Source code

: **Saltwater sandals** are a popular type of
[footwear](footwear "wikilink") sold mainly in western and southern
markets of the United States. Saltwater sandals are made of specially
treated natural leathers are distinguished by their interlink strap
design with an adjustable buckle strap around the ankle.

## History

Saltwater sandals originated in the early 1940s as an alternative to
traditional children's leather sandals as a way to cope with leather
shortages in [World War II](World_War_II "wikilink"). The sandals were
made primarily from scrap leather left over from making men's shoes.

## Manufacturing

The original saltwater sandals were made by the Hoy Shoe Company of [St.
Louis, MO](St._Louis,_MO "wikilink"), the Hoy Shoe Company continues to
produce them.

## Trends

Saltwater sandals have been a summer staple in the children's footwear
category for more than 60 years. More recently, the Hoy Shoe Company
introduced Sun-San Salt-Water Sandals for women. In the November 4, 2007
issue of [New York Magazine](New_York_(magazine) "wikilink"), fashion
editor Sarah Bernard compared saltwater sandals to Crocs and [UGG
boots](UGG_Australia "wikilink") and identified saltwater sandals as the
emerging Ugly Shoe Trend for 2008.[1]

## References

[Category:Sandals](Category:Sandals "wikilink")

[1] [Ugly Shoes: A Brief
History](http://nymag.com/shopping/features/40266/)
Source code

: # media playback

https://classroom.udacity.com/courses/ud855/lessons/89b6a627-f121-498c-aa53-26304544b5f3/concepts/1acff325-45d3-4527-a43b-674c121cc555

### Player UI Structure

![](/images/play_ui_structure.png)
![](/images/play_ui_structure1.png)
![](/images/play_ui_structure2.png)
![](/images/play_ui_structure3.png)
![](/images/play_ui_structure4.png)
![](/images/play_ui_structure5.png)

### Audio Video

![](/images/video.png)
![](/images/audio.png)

→ **Task objective**
When a line in the data contains the string "images", copy that line.

→ **Task result**
![](/images/play_ui_structure.png)
![](/images/play_ui_structure1.png)
![](/images/play_ui_structure2.png)
![](/images/play_ui_structure3.png)
![](/images/play_ui_structure4.png)
![](/images/play_ui_structure5.png)
![](/images/video.png)
![](/images/audio.png)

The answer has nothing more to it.